*** Supplied entries Section Begins ***

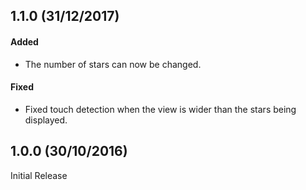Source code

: 
1.1.0 (31/12/2017)
------------------

#### Added
* The number of stars can now be changed.


#### Fixed
* Fixed touch detection when the view is wider than the stars being displayed.



1.0.0 (30/10/2016)
------------------
Initial Release
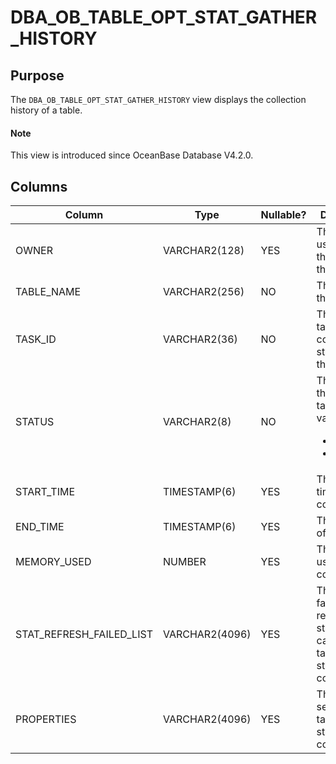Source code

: # DBA_OB_TABLE_OPT_STAT_GATHER_HISTORY

## Purpose

The `DBA_OB_TABLE_OPT_STAT_GATHER_HISTORY` view displays the collection history of a table. 

<main id="notice" type='explain'>
  <h4>Note</h4>
  <p>This view is introduced since OceanBase Database V4.2.0. </p>
</main>

## Columns

| **Column** | **Type** | **Nullable?** | **Description** |
| --- | --- | --- | --- |
| OWNER | VARCHAR2(128) | YES | The username of the owner of the table. |
| TABLE_NAME | VARCHAR2(256) | NO | The name of the table. |
| TASK_ID | VARCHAR2(36) | NO | The ID of the task for collecting statistics of the table. |
| STATUS | VARCHAR2(8) | NO | The status of the collection task. Valid values:<ul><li>SUCCESS   </li><li>FAILED  </li></ul> |
| START_TIME | TIMESTAMP(6) | YES | The start time of collection. |
| END_TIME | TIMESTAMP(6) | YES | The end time of collection. |
| MEMORY_USED | NUMBER | YES | The memory used for collection. |
| STAT_REFRESH_FAILED_LIST | VARCHAR2(4096) | YES | The list of failures to refresh the statistics cache during table statistics collection. |
| PROPERTIES | VARCHAR2(4096) | YES | The attribute settings for table statistics collection. |
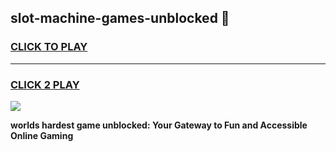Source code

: 
## slot-machine-games-unblocked 👋
<h3>
<a href="https://premium.freeplayer.one?title=slot-machine-games-unblocked&ref=14F">CLICK TO PLAY</a></h3>
<hr>

<h3>
<a href="https://premium.freeplayer.one?title=slot-machine-games-unblocked&ref=14F">CLICK 2 PLAY</a>
  
</h3>

<a href="https://premium.freeplayer.one?title=slot-machine-games-unblocked&ref=12F/"><img src="https://clearcache.store/games.png"></a>


**worlds hardest game unblocked: Your Gateway to Fun and Accessible Online Gaming**
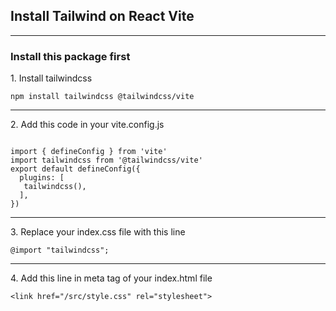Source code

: <h2 class="text-white text-2xl font-bold text-center">Install Tailwind on React Vite</h2>
<hr class="my-4 border-gray-600"/>
<h3 class="text-white font-semibold mb-2">Install this package first</h3>
<p class="text-white mb-2"> 1. Install tailwindcss </p>

<pre class="bg-gray-800 rounded-lg p-1 mb-4"><code class="language-bash">npm install tailwindcss @tailwindcss/vite</code></pre>
<hr class="my-4 border-gray-600"/>
<p class="text-white mb-2">2. Add this code in your vite.config.js</p>

<pre class="bg-gray-800 rounded-lg p-1 mb-4"><code class="language-bash">
import { defineConfig } from 'vite'
import tailwindcss from '@tailwindcss/vite'
export default defineConfig({
  plugins: [
   tailwindcss(),
  ],
})</code></pre>
<hr class="my-4 border-gray-600"/>
<p class="text-white mb-2">3. Replace your index.css file with this line</p>

<pre class="bg-gray-800 rounded-lg p-1 mb-4"><code class="language-bash">@import "tailwindcss";</code></pre>
<hr class="my-4 border-gray-600"/>
<p class="text-white mb-2">4. Add this line in meta tag of your index.html file</p>

<pre class="bg-gray-800 rounded-lg p-1 mb-4"><code class="language-bash">&lt;link href=&quot;/src/style.css&quot; rel=&quot;stylesheet&quot;&gt;</code></pre>
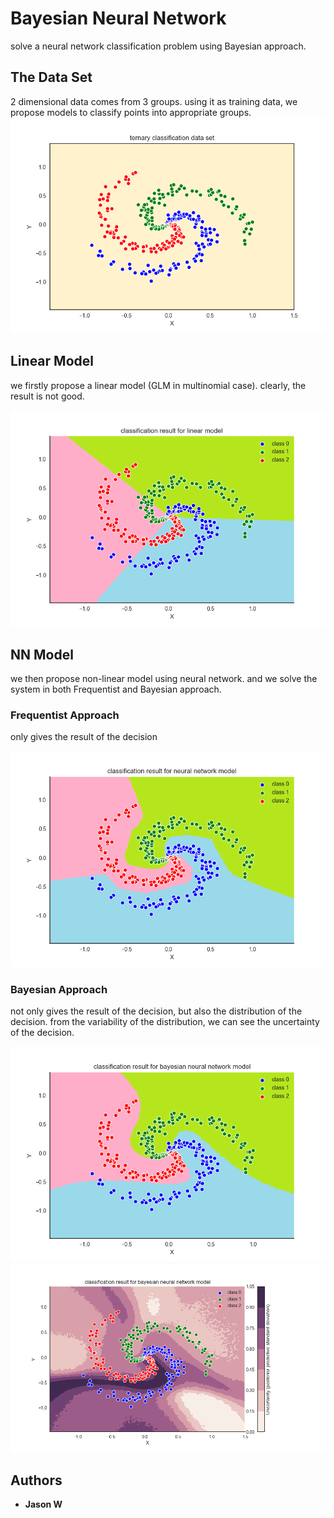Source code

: # Bayesian Neural Network
solve a neural network classification problem using Bayesian approach.
## The Data Set
2 dimensional data comes from 3 groups. using it as training data, we propose models to classify points into appropriate groups.<br />
![alt text](/pic/data_set.png)
## Linear Model
we firstly propose a linear model (GLM in multinomial case). clearly, the result is not good.

![alt text](/pic/linear_result.png)
## NN Model 
we then propose non-linear model using neural network. and we solve the system in both Frequentist and Bayesian approach.
### Frequentist Approach
only gives the result of the decision

![alt text](/pic/NN_frequentist_result.png)
### Bayesian Approach
not only gives the result of the decision, but also the distribution of the decision. from the variability of the distribution, we can see the uncertainty of the decision.

![alt text](/pic/NN_bayesian_result2_regionpred.png)
![alt text](/pic/NN_bayesian_result3_uncertainty.png)

## Authors
* **Jason W**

*** Supplied entries Section Ends ***

→ **What to produce**
Give back each of the records above word for word, apart from the pictures.

→ **Solution to the exercise**
Source code

: 
1.1.0 (31/12/2017)
------------------

#### Added
* The number of stars can now be changed.


#### Fixed
* Fixed touch detection when the view is wider than the stars being displayed.



1.0.0 (30/10/2016)
------------------
Initial Release
Source code

: # DBA_OB_TABLE_OPT_STAT_GATHER_HISTORY

## Purpose

The `DBA_OB_TABLE_OPT_STAT_GATHER_HISTORY` view displays the collection history of a table. 

<main id="notice" type='explain'>
  <h4>Note</h4>
  <p>This view is introduced since OceanBase Database V4.2.0. </p>
</main>

## Columns

| **Column** | **Type** | **Nullable?** | **Description** |
| --- | --- | --- | --- |
| OWNER | VARCHAR2(128) | YES | The username of the owner of the table. |
| TABLE_NAME | VARCHAR2(256) | NO | The name of the table. |
| TASK_ID | VARCHAR2(36) | NO | The ID of the task for collecting statistics of the table. |
| STATUS | VARCHAR2(8) | NO | The status of the collection task. Valid values:<ul><li>SUCCESS   </li><li>FAILED  </li></ul> |
| START_TIME | TIMESTAMP(6) | YES | The start time of collection. |
| END_TIME | TIMESTAMP(6) | YES | The end time of collection. |
| MEMORY_USED | NUMBER | YES | The memory used for collection. |
| STAT_REFRESH_FAILED_LIST | VARCHAR2(4096) | YES | The list of failures to refresh the statistics cache during table statistics collection. |
| PROPERTIES | VARCHAR2(4096) | YES | The attribute settings for table statistics collection. |
Source code

: 
## slot-machine-games-unblocked 👋
<h3>
<a href="https://premium.freeplayer.one?title=slot-machine-games-unblocked&ref=14F">CLICK TO PLAY</a></h3>
<hr>

<h3>
<a href="https://premium.freeplayer.one?title=slot-machine-games-unblocked&ref=14F">CLICK 2 PLAY</a>
  
</h3>

<a href="https://premium.freeplayer.one?title=slot-machine-games-unblocked&ref=12F/"><img src="https://clearcache.store/games.png"></a>


**worlds hardest game unblocked: Your Gateway to Fun and Accessible Online Gaming**
Source code

: <h2 class="text-white text-2xl font-bold text-center">Install Tailwind on React Vite</h2>
<hr class="my-4 border-gray-600"/>
<h3 class="text-white font-semibold mb-2">Install this package first</h3>
<p class="text-white mb-2"> 1. Install tailwindcss </p>

<pre class="bg-gray-800 rounded-lg p-1 mb-4"><code class="language-bash">npm install tailwindcss @tailwindcss/vite</code></pre>
<hr class="my-4 border-gray-600"/>
<p class="text-white mb-2">2. Add this code in your vite.config.js</p>

<pre class="bg-gray-800 rounded-lg p-1 mb-4"><code class="language-bash">
import { defineConfig } from 'vite'
import tailwindcss from '@tailwindcss/vite'
export default defineConfig({
  plugins: [
   tailwindcss(),
  ],
})</code></pre>
<hr class="my-4 border-gray-600"/>
<p class="text-white mb-2">3. Replace your index.css file with this line</p>

<pre class="bg-gray-800 rounded-lg p-1 mb-4"><code class="language-bash">@import "tailwindcss";</code></pre>
<hr class="my-4 border-gray-600"/>
<p class="text-white mb-2">4. Add this line in meta tag of your index.html file</p>

<pre class="bg-gray-800 rounded-lg p-1 mb-4"><code class="language-bash">&lt;link href=&quot;/src/style.css&quot; rel=&quot;stylesheet&quot;&gt;</code></pre>
Source code

: # Bayesian Neural Network
solve a neural network classification problem using Bayesian approach.
## The Data Set
2 dimensional data comes from 3 groups. using it as training data, we propose models to classify points into appropriate groups.<br />
![alt text](/pic/data_set.png)
## Linear Model
we firstly propose a linear model (GLM in multinomial case). clearly, the result is not good.

![alt text](/pic/linear_result.png)
## NN Model 
we then propose non-linear model using neural network. and we solve the system in both Frequentist and Bayesian approach.
### Frequentist Approach
only gives the result of the decision

![alt text](/pic/NN_frequentist_result.png)
### Bayesian Approach
not only gives the result of the decision, but also the distribution of the decision. from the variability of the distribution, we can see the uncertainty of the decision.

![alt text](/pic/NN_bayesian_result2_regionpred.png)
![alt text](/pic/NN_bayesian_result3_uncertainty.png)

## Authors
* **Jason W**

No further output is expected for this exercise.